Web 2.0 in Europe

November 29, 2006

Filed under: Web2.0, dconstruct06, leweb3 — Doug Clinton @ 11:42 am

One of the great things about Web 2.0, compared to the dot-com boom, is how much of it is happening in Europe. Living in England in the late nineties it often felt as if dot-com was something that was happening elsewhere. This time around, much more innovation and development seems to be going on in Europe, for example sites like NetVibes, Plazes and others. In addition, Europe is hosting quite a number of Web2.0-related conferences such as dConstruct, Flash on the Beach and, Le Web 3. We also have the Future of Web Apps coming up in London in February and Ajax World Europe in Amsterdam in May.

It seems to me that at least part of the reason for the level of activity in Europe is the difference in financial model for Web 2.0. The dot-com boom was all about investing a lot of money, developing fast and then going for IPO. Burn rates for dot-coms were legendary and the capital was available on the basis that the investors would reap huge rewards on flotation. This, of course, meant that access to the much more flexible and willing US stock markets was very important.

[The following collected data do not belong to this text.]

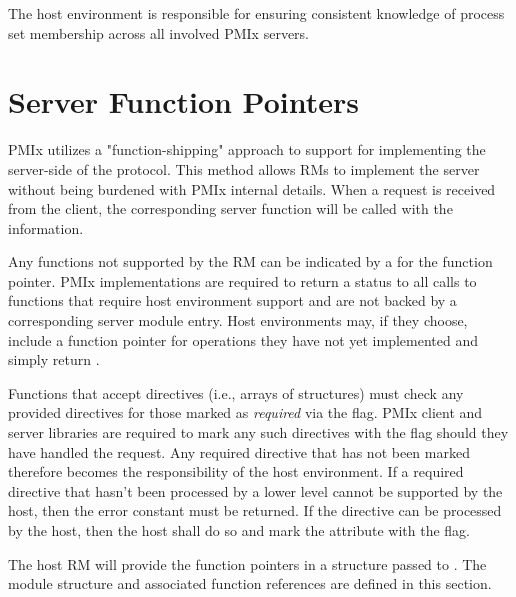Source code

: \advicermstart
The host environment is responsible for ensuring consistent knowledge of
process set membership across all involved \ac{PMIx} servers.
\advicermend


\section{Server Function Pointers}

\label{chap:server:func_pointers}

\ac{PMIx} utilizes a "function-shipping" approach to support for implementing the server-side of the protocol. This method allows \acp{RM} to implement the server without being burdened with \ac{PMIx} internal details. When a request is received from the client, the corresponding server function will be called with the information.

Any functions not supported by the \ac{RM} can be indicated by a  for the function pointer. \ac{PMIx} implementations are required to return a  status to all calls to functions that require host environment support and are not backed by a corresponding server module entry. Host environments may, if they choose, include a function pointer for operations they have not yet implemented and simply return .

Functions that accept directives (i.e., arrays of  structures) must check any provided directives for those marked as \emph{required} via the  flag. \ac{PMIx} client and server libraries are required to mark any such directives with the  flag should they have handled the request. Any required directive that has not been marked therefore becomes the responsibility of the host environment. If a required directive that hasn't been processed by a lower level cannot be supported by the host, then the  error constant must be returned. If the directive can be processed by the host, then the host shall do so and mark the attribute with the  flag.

The host \ac{RM} will provide the function pointers in a  structure passed to .
The module structure and associated function references are defined in this section.


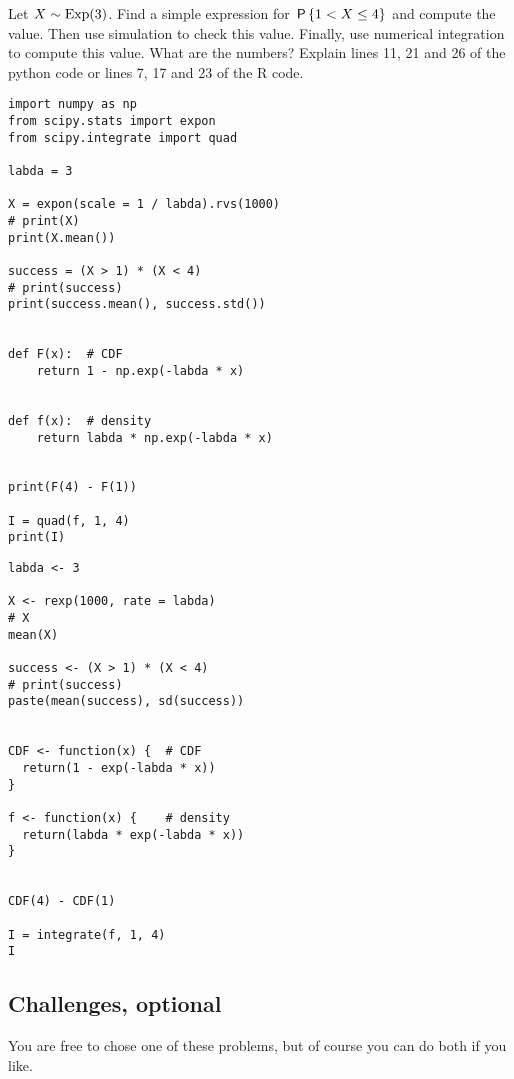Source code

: \documentclass[assignments]{subfiles}
\begin{document}
\begin{exercise}
Let $X\sim\Exp{3}$.
Find a simple expression for $\P{1 < X \leq 4}$ and compute the value.
Then use simulation to check this value.
Finally, use numerical integration to compute this value. What are the numbers? Explain lines 11, 21 and 26 of the python code or lines 7, 17 and 23 of the R code.

\begin{verbatim}
import numpy as np
from scipy.stats import expon
from scipy.integrate import quad

labda = 3

X = expon(scale = 1 / labda).rvs(1000)
# print(X)
print(X.mean())

success = (X > 1) * (X < 4)
# print(success)
print(success.mean(), success.std())


def F(x):  # CDF
    return 1 - np.exp(-labda * x)


def f(x):  # density
    return labda * np.exp(-labda * x)


print(F(4) - F(1))

I = quad(f, 1, 4)
print(I)
\end{verbatim}



\begin{verbatim}
labda <- 3

X <- rexp(1000, rate = labda)
# X
mean(X)

success <- (X > 1) * (X < 4)
# print(success)
paste(mean(success), sd(success))


CDF <- function(x) {  # CDF
  return(1 - exp(-labda * x))
}

f <- function(x) {    # density
  return(labda * exp(-labda * x))
}


CDF(4) - CDF(1)

I = integrate(f, 1, 4)
I
\end{verbatim}


\end{exercise}


\subsection{Challenges, optional}
\label{sec:above-exam-level}

You are free to chose one of these problems, but of course you can do both if you like.
\end{document}
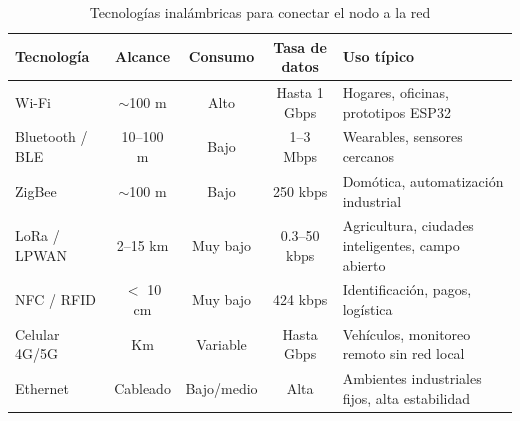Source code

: \begin{table}[tp]

\centering
\renewcommand{\arraystretch}{1.3}
\label{tab:Tabla_4_PDCIoT}
\caption{Tecnologías inalámbricas para conectar el nodo a la red}
\begin{tabularx}{\textwidth}{|l|c|c|c|X|}
\hline
\textbf{Tecnología} & \textbf{Alcance} & \textbf{Consumo} & \textbf{Tasa de datos} & \textbf{Uso típico} \\
\hline
Wi-Fi & $\sim$100 m & Alto & Hasta 1 Gbps & Hogares, oficinas, prototipos ESP32 \\
\hline
Bluetooth / BLE & 10--100 m & Bajo & 1--3 Mbps & Wearables, sensores cercanos \\
\hline
ZigBee & $\sim$100 m & Bajo & 250 kbps & Domótica, automatización industrial \\
\hline
LoRa / LPWAN & 2--15 km & Muy bajo & 0.3--50 kbps & Agricultura, ciudades inteligentes, campo abierto \\
\hline
NFC / RFID & $<$ 10 cm & Muy bajo & 424 kbps & Identificación, pagos, logística \\
\hline
Celular 4G/5G & Km & Variable & Hasta Gbps & Vehículos, monitoreo remoto sin red local \\
\hline
Ethernet & Cableado & Bajo/medio & Alta & Ambientes industriales fijos, alta estabilidad \\
\hline
\end{tabularx}

\end{table}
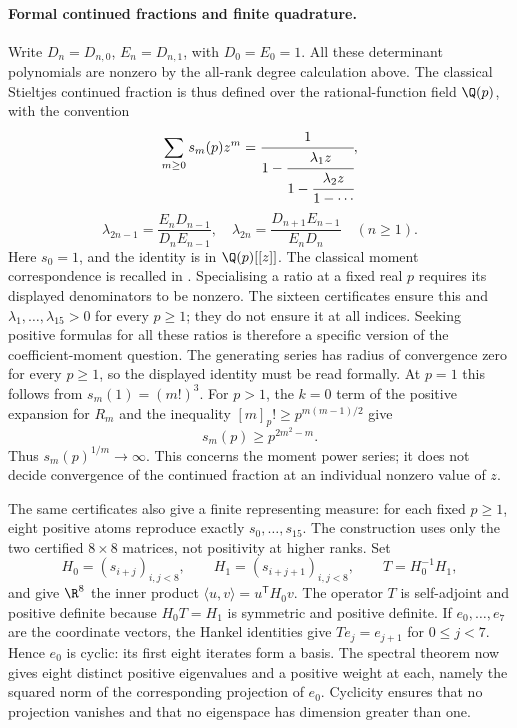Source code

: \paragraph{Formal continued fractions and finite quadrature.}
Write $D_n=D_{n,0}$, $E_n=D_{n,1}$, with $D_0=E_0=1$.
All these determinant polynomials are nonzero by the all-rank degree
calculation above. The classical Stieltjes continued fraction is thus
defined over the rational-function field $\Q(p)$, with the convention
\[
 \sum_{m\ge0}s_m(p)z^m
 =\cfrac{1}{1-\cfrac{\lambda_1z}{1-\cfrac{\lambda_2z}{1-\cdots}}},
\]
\[
 \lambda_{2n-1}=\frac{E_nD_{n-1}}{D_nE_{n-1}},\quad
 \lambda_{2n}=\frac{D_{n+1}E_{n-1}}{E_nD_n}\quad(n\ge1).
\]
Here $s_0=1$, and the identity is in $\Q(p)[[z]]$. The classical
moment correspondence is recalled in \cite[pp.~1--2]{sw2024}.
Specialising a ratio at a fixed real $p$ requires its displayed
denominators to be nonzero. The sixteen certificates ensure this and
$\lambda_1,\ldots,\lambda_{15}>0$ for every $p\ge1$; they do not ensure
it at all indices. Seeking positive formulas for all these ratios is
therefore a specific version of the coefficient-moment question.
The generating series has radius of convergence zero for every
$p\ge1$, so the displayed identity must be read formally. At $p=1$
this follows from $s_m(1)=(m!)^3$. For $p>1$, the $k=0$ term of the
positive expansion for $R_m$ and the inequality
$[m]_p!\ge p^{m(m-1)/2}$ give
\[
 s_m(p)\ge p^{2m^2-m}.
\]
Thus $s_m(p)^{1/m}\to\infty$. This concerns the moment power series;
it does not decide convergence of the continued fraction at an
individual nonzero value of $z$.

The same certificates also give a finite representing measure:
for each fixed $p\ge1$, eight positive atoms reproduce exactly
$s_0,\ldots,s_{15}$. The construction uses only the two certified
$8\times8$ matrices, not positivity at higher ranks. Set
\[
 H_0=(s_{i+j})_{i,j<8},\qquad H_1=(s_{i+j+1})_{i,j<8},\qquad
 T=H_0^{-1}H_1,
\]
and give $\R^8$ the inner product
$\langle u,v\rangle=u^{\mathsf T}H_0v$.
The operator $T$ is self-adjoint and positive definite because
$H_0T=H_1$ is symmetric and positive definite. If $e_0,\ldots,e_7$
are the coordinate vectors, the Hankel identities give
$Te_j=e_{j+1}$ for $0\le j<7$. Hence $e_0$ is cyclic: its first
eight iterates form a basis. The spectral theorem now gives eight
distinct positive eigenvalues and a positive weight at each, namely
the squared norm of the corresponding projection of $e_0$.
Cyclicity ensures that no projection vanishes and that no eigenspace
has dimension greater than one.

Web 2.0 seems to be going about things differently. Companies are starting up on shoestring budgets and the exit strategy seems to be to be bought by Google, or some other cash-rich survivor of the last boom. The hardware and software necessary to get an idea off the ground is now trivially cheap in comparison to six years ago so the major cost is people. That means that two or three people who are willing to invest their own time in developing an idea can come up with something innovative and viable in a few months so access to a lot of liquid capital is not as necessary.

This is reflected in the changes in capital funding. I am reading that traditional VCs are having a hard time finding places for their moneys. Business angels are much more dominant. These are people who will put up much smaller amounts of money than VCs but not demand nearly so much equity in return. It seems a startup is more likely to go for a couple of hundred thousand pounds rather than a couple of hundred million.

What it boils down to is that it is good news for those of us in Europe (or at least on the edge of it in England) who want to participate in this wave of innovation.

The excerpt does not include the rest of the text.